The party piece in my opinion. All of that slowing down jazz mentioned above would be meaningless if the resulting image was meh. Sure it comes down to personal preference, but I am quite smitten with the dp2’s image quality. It asks a lot of you, but when it hits it can create amazing results. Whether it be black and white images or color and while specs say 19MP there is so much detail that cropping is no issue at all. I go into detail regarding my thoughts on image quality in the linked review above, but here I will lean on the sample images below.
With images with plenty of detail for cropping later.
Fun DNG crop files requiring care when framing.
Great color images.
And again plenty of detail for cropping later.
This is not what I expected when I bought this camera if I am honest. Thought I would meet my obsession, be disappointed by it not reaching my lofty expectations based on image samples and that I would pivot back to something more practical like the X100S or the like. But to my surprise from the first simple sample image I took with it fresh out of the box…
…I was all in. So much so that not only did I keep it I also addressed the thought that a faster lens and viewfinder would be nice with another acquisition. This time new since, as much as makes no sense, the used price was the same.

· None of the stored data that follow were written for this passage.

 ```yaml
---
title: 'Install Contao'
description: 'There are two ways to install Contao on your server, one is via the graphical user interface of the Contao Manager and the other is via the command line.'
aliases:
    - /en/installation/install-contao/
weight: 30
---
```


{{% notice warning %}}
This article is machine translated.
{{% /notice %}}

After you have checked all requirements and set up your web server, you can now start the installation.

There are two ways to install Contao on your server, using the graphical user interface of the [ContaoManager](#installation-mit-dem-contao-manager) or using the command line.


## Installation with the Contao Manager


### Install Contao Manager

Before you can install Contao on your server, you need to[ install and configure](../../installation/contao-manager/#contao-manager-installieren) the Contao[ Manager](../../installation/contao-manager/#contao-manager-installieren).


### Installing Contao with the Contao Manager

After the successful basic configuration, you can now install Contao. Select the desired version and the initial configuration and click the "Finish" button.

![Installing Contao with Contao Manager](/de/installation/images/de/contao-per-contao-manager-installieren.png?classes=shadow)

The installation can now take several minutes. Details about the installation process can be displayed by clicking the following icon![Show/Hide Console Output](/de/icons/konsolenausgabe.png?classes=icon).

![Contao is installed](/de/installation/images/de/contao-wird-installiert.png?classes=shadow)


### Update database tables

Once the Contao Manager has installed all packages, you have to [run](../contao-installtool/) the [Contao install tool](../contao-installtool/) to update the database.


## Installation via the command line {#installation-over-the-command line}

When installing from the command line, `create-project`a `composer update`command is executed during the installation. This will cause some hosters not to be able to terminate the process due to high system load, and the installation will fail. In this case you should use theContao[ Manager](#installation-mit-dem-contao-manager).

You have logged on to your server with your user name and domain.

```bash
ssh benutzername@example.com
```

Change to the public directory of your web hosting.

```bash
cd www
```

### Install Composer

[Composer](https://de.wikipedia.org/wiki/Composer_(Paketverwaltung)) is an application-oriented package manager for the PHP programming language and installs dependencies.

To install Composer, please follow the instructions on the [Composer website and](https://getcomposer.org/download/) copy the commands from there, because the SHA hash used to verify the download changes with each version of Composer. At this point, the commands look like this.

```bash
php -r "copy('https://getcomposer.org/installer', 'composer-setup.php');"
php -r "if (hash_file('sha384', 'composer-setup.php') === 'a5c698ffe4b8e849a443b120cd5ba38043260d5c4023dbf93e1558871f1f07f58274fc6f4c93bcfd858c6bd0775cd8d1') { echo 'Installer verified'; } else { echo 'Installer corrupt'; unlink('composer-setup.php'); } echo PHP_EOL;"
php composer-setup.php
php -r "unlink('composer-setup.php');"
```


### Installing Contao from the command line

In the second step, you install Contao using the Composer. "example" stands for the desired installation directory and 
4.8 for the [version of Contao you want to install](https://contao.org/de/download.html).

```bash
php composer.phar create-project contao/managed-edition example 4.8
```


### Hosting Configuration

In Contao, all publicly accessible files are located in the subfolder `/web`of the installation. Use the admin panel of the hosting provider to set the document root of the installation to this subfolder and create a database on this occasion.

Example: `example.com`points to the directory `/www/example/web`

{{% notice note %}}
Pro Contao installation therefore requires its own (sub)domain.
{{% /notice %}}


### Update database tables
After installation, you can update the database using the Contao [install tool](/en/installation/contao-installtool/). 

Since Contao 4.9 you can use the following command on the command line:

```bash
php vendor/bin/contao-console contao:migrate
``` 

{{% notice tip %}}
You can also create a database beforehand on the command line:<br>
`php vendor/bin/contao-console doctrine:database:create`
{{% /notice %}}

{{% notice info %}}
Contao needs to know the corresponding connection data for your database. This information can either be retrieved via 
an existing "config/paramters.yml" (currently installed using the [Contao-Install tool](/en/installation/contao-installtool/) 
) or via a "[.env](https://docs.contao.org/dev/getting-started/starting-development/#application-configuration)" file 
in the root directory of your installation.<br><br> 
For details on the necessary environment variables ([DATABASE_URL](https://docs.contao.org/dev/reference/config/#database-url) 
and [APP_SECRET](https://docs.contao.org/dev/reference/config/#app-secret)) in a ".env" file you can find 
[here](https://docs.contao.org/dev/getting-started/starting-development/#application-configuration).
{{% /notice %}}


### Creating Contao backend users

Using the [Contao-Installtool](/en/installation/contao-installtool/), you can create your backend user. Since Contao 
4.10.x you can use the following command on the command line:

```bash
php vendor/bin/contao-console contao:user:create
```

Result? Same Foveon goodness and idiosyncrasies in a larger model with added features.
All that said these are not cameras for every occasion or photographer.
They are “I want an image that looks a certain way”, not “I just need the shot” cameras. They are not meant as a modern digital alternative. Things like a fleshed out third party lens and flash support, fast moving object focus acquisition, and high ISO performance are not on the table. But if you come at it from an analog perspective where shooting experience and resulting image quality are paramount these cameras really shine. My traditional digital ILS systems have their purpose and are marked safe. But these cameras have wreaked havoc on my all in one digital and film camera usage. I still use film. But I am just as likely to reach for one of these now depending on the circumstances when I am not looking for some film development therapy also.
To sum up. Not for everyone, but right up my alley.